PGG's wholesale trading division Agritrade has been the exclusive distributor of Nexan Group's animal health remedies like veterinary and livestock pharmaceuticals for more than a decade, and the range has also been sold in the company's retail stores.
Nexan and Vet Direct comprised the Nexan Group, that sold products under own brand Vetmed and other brands Active+, Cervidae, Farma and CentraMax, after being established more than 13 years ago.
PGG Wrightson chief executive Stephen Guerin said it wanted to bring value and innovation to farmers, something the Group and its brands like Vetmed will help achieve.
Stephen Guerin
Photo:
Supplied
"We're very excited by this opportunity. They've been good partners to our business and now they're part of the family," he said.

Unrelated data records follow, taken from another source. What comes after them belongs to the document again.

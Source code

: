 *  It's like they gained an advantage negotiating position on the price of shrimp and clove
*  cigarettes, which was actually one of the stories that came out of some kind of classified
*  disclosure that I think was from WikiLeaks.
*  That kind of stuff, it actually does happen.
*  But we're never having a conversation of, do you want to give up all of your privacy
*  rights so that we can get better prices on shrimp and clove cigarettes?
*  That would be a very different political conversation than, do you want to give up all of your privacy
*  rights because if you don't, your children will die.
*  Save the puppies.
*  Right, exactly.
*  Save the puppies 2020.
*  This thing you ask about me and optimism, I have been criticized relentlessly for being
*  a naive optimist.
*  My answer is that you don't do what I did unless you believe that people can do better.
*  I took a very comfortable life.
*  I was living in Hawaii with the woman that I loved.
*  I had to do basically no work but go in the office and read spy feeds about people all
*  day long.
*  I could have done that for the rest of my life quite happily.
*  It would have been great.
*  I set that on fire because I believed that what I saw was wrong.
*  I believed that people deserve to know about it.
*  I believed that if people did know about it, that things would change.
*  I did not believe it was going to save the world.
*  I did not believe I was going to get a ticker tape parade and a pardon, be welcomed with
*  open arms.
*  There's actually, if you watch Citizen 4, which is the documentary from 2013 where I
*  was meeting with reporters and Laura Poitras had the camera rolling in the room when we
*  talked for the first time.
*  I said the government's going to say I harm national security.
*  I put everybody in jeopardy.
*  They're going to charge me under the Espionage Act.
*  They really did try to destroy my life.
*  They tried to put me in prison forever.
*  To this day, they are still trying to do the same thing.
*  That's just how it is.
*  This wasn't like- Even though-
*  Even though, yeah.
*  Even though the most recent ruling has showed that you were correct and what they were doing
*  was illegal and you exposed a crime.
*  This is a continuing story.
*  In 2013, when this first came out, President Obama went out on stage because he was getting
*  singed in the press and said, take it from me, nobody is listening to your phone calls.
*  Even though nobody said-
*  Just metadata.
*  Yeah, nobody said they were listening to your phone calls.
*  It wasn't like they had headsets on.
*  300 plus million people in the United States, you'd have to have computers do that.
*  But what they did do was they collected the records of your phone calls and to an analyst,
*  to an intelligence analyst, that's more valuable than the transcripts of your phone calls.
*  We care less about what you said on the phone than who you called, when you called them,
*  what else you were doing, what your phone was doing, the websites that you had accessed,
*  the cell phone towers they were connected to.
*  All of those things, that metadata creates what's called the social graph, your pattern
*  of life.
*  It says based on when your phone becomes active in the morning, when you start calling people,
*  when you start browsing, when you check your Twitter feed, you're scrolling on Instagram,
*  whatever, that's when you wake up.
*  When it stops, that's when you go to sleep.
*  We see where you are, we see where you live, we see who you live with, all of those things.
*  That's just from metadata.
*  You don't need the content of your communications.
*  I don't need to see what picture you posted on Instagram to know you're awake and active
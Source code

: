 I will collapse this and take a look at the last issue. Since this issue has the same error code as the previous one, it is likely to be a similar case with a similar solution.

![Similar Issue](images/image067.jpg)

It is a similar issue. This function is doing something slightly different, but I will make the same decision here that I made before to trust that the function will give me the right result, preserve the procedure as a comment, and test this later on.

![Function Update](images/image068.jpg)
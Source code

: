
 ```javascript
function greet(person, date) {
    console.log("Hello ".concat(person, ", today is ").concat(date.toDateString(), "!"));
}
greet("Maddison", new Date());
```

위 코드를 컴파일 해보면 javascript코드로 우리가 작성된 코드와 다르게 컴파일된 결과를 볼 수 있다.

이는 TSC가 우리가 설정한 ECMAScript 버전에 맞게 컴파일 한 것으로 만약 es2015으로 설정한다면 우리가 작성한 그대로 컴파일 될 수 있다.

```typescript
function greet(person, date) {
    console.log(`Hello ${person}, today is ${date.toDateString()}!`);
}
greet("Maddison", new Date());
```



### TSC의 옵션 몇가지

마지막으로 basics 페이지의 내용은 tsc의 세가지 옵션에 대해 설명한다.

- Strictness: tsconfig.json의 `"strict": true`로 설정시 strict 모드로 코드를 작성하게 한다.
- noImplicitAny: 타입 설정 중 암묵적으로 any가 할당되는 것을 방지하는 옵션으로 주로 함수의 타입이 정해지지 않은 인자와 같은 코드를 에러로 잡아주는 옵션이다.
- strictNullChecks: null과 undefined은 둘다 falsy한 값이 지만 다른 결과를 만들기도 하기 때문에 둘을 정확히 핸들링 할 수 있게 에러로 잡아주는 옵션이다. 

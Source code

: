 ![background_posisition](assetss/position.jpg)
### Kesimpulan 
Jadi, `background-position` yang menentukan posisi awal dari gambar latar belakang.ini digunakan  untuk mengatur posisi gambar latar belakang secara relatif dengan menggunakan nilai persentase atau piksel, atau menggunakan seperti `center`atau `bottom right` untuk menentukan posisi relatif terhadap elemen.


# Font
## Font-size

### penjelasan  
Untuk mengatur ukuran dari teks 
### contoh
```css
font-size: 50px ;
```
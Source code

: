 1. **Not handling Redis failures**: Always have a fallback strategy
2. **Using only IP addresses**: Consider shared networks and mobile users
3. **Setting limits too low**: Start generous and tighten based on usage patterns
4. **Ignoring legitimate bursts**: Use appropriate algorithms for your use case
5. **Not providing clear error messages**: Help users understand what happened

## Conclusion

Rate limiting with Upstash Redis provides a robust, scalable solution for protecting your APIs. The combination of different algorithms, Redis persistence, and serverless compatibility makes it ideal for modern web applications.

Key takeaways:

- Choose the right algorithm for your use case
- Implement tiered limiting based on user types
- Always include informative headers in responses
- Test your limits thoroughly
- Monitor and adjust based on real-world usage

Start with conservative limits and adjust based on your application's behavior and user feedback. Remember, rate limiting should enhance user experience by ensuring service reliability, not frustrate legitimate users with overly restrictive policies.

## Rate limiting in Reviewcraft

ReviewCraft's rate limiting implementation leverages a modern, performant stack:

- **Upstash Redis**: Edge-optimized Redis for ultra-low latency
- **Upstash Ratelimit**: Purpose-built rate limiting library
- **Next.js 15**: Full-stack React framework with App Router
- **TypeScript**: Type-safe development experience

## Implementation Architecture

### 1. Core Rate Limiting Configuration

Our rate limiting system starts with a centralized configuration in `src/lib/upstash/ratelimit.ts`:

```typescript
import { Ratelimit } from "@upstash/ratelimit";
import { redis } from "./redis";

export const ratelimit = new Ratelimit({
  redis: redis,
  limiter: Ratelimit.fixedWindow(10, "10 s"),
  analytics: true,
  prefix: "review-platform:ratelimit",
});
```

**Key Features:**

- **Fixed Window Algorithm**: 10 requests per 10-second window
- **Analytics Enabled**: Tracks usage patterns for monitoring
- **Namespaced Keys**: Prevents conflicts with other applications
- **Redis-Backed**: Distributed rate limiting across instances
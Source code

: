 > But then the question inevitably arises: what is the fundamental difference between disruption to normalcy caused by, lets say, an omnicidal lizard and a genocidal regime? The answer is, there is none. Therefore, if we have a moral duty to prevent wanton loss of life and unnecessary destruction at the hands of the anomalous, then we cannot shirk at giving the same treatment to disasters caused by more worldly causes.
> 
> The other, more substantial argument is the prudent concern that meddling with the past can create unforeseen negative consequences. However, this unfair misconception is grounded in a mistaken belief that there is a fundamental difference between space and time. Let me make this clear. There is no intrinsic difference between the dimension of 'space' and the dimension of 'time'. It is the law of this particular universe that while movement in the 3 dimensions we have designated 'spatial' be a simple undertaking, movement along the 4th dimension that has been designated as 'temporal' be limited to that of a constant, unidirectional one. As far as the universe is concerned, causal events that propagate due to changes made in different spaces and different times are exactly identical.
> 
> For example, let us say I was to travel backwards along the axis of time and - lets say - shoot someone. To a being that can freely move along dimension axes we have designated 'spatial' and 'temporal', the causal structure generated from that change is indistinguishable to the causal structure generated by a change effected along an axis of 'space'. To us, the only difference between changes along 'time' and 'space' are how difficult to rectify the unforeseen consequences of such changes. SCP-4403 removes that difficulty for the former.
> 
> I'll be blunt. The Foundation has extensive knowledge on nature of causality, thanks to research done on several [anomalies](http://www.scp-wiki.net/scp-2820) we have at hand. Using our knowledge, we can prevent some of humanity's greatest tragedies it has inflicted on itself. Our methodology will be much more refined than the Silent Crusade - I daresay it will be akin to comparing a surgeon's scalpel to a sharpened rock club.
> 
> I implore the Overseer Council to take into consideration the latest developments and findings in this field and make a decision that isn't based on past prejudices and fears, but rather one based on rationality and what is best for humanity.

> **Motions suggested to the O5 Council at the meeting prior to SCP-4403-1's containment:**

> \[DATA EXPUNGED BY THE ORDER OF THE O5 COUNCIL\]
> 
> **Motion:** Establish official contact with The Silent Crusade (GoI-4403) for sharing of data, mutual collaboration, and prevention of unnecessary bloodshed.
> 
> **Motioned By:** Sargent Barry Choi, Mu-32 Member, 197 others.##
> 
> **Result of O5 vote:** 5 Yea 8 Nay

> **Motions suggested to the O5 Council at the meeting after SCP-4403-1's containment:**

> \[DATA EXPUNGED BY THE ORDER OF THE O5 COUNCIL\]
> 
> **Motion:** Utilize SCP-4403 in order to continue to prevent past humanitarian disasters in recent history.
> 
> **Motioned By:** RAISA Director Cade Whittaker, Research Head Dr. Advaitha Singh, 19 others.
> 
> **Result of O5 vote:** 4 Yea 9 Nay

"Our idea is to create value for the business and then create value for our farmers through product innovations, which are very much core to our strategy in terms of our science and innovation we try to bring to the market place."
He said Nexan was a strong and respected name in New Zealand's agricultural landscape.
"This acquisition is not just about growth, it is about ensuring New Zealand farmers have access to locally-developed and produced products that drive profitability and sustainability on-farm."
Guerin said New Zealand's size sometimes posed challenges in bringing new innovations to market.
An example was the development of a treatment to control gastrointestinal parasites in deer, the cervidae product, which multinational companies were not looking at, he said.
"Thinking about the challenges that can arise in the animal health space has been a bit problematic, because the multinationals don't always respond as quickly as they need to," said Guerin.
He said it would not make "too many changes" in the operational sense as it wanted Nexan to remain nimble and responsive to the market place.
"Our ownership will mean that they've got access to capital and access to the distribution network on an ongoing basis, so we think that's a win-win for both organisations."
In the six months to December, the company recorded a net after-tax profit of just under $16 million, due to
good market signals
in livestock and rebounding rural realty.
It followed a
"challenging" year to June
, when
the company recorded a $3.1m profit
, down $14.5m on the financial year prior.
Nexan's current owners and directors, Gary Harrison and Jon Petherick, said jointly on the NZX on Monday afternoon, it seemed like a "natural progression" of the "strong and positive" relationship between the two companies.
"Joining PGW marks an exciting new chapter for Nexan, one that will allow us to continue building on that legacy with even greater reach and capability, while staying committed to innovation and serving rural communities."
The current directors and their team of five will continue in their operational roles.
The transaction is expected to settle later this month.